● **Work task**
Only the lines from the one that contains "지원할 수 있습니다." through the last line of the records should appear, each printed exactly as it is.

Stored data
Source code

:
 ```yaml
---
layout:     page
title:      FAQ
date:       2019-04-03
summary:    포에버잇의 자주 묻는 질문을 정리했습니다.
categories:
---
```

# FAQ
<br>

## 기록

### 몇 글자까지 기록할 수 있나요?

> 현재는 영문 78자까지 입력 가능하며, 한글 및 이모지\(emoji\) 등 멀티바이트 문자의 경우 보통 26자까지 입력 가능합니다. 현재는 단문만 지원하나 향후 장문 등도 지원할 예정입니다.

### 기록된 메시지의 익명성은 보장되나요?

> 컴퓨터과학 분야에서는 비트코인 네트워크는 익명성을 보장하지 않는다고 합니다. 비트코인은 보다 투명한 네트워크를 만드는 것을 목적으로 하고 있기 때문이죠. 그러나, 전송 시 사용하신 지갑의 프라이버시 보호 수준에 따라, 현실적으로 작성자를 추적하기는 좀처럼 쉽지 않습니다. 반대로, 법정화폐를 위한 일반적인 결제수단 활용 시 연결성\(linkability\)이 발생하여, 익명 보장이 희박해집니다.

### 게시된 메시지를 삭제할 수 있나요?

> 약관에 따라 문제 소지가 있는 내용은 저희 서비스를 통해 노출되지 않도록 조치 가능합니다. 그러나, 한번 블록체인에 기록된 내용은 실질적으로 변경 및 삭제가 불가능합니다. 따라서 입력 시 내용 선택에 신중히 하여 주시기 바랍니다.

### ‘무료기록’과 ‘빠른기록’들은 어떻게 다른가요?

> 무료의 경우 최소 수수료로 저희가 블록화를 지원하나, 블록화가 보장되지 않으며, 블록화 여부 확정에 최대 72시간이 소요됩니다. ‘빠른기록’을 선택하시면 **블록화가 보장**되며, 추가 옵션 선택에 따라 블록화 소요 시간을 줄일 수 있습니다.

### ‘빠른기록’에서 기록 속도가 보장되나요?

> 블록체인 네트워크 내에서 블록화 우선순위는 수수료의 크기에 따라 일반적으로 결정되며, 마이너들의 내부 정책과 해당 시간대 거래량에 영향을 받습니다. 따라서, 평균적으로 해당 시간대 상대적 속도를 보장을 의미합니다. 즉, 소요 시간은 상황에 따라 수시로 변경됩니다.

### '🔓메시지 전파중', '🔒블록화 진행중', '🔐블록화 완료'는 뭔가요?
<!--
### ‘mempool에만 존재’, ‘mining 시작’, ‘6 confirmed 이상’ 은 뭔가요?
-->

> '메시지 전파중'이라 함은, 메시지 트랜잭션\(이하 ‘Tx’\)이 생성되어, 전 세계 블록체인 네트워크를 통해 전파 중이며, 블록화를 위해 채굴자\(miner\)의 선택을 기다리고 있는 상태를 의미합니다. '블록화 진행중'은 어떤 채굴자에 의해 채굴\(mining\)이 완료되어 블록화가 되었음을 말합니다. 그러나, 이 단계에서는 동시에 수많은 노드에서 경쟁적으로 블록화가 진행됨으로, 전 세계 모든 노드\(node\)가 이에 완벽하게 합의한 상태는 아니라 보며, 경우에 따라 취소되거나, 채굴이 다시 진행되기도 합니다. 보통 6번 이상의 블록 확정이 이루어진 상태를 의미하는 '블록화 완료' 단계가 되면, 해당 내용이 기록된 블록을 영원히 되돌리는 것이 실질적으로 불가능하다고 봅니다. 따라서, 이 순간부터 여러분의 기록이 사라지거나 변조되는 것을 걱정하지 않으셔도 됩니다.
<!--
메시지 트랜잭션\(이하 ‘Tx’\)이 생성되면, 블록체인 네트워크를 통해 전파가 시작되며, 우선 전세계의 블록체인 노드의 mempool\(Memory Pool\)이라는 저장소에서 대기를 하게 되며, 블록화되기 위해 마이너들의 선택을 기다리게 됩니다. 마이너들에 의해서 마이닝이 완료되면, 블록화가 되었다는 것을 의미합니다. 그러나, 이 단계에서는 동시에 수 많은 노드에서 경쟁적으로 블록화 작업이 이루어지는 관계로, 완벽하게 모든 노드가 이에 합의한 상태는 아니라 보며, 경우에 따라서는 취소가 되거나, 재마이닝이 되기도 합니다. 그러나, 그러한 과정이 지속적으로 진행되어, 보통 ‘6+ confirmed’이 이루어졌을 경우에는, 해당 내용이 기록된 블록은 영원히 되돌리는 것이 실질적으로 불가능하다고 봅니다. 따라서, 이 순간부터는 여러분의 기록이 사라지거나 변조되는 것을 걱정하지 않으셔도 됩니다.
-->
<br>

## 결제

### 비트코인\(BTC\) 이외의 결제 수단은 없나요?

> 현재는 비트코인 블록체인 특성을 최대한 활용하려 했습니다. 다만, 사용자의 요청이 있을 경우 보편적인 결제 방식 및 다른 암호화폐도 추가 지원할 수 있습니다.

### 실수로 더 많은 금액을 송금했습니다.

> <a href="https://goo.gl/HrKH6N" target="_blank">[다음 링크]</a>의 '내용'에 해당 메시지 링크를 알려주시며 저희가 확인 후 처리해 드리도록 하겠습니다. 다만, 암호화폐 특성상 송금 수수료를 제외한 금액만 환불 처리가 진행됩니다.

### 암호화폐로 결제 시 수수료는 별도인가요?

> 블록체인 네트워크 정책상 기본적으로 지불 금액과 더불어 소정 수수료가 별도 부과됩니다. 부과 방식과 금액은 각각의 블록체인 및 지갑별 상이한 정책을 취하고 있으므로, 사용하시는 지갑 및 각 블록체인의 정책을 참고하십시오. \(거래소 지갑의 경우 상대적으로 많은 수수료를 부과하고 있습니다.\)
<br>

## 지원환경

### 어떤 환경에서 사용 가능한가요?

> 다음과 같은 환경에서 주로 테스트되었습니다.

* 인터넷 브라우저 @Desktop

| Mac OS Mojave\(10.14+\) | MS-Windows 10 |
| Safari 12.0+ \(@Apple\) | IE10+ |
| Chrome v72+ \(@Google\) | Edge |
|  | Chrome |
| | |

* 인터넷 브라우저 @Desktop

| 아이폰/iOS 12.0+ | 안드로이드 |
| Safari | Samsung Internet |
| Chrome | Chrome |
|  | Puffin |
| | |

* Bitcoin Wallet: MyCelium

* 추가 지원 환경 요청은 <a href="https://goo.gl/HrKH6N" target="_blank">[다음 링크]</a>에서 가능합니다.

● **Output**
> 현재는 비트코인 블록체인 특성을 최대한 활용하려 했습니다. 다만, 사용자의 요청이 있을 경우 보편적인 결제 방식 및 다른 암호화폐도 추가 지원할 수 있습니다.

### 실수로 더 많은 금액을 송금했습니다.

> <a href="https://goo.gl/HrKH6N" target="_blank">[다음 링크]</a>의 '내용'에 해당 메시지 링크를 알려주시며 저희가 확인 후 처리해 드리도록 하겠습니다. 다만, 암호화폐 특성상 송금 수수료를 제외한 금액만 환불 처리가 진행됩니다.

### 암호화폐로 결제 시 수수료는 별도인가요?

> 블록체인 네트워크 정책상 기본적으로 지불 금액과 더불어 소정 수수료가 별도 부과됩니다. 부과 방식과 금액은 각각의 블록체인 및 지갑별 상이한 정책을 취하고 있으므로, 사용하시는 지갑 및 각 블록체인의 정책을 참고하십시오. \(거래소 지갑의 경우 상대적으로 많은 수수료를 부과하고 있습니다.\)
<br>

## 지원환경

### 어떤 환경에서 사용 가능한가요?

> 다음과 같은 환경에서 주로 테스트되었습니다.

* 인터넷 브라우저 @Desktop

| Mac OS Mojave\(10.14+\) | MS-Windows 10 |
| Safari 12.0+ \(@Apple\) | IE10+ |
| Chrome v72+ \(@Google\) | Edge |
|  | Chrome |
| | |

* 인터넷 브라우저 @Desktop

| 아이폰/iOS 12.0+ | 안드로이드 |
| Safari | Samsung Internet |
| Chrome | Chrome |
|  | Puffin |
| | |

* Bitcoin Wallet: MyCelium

* 추가 지원 환경 요청은 <a href="https://goo.gl/HrKH6N" target="_blank">[다음 링크]</a>에서 가능합니다.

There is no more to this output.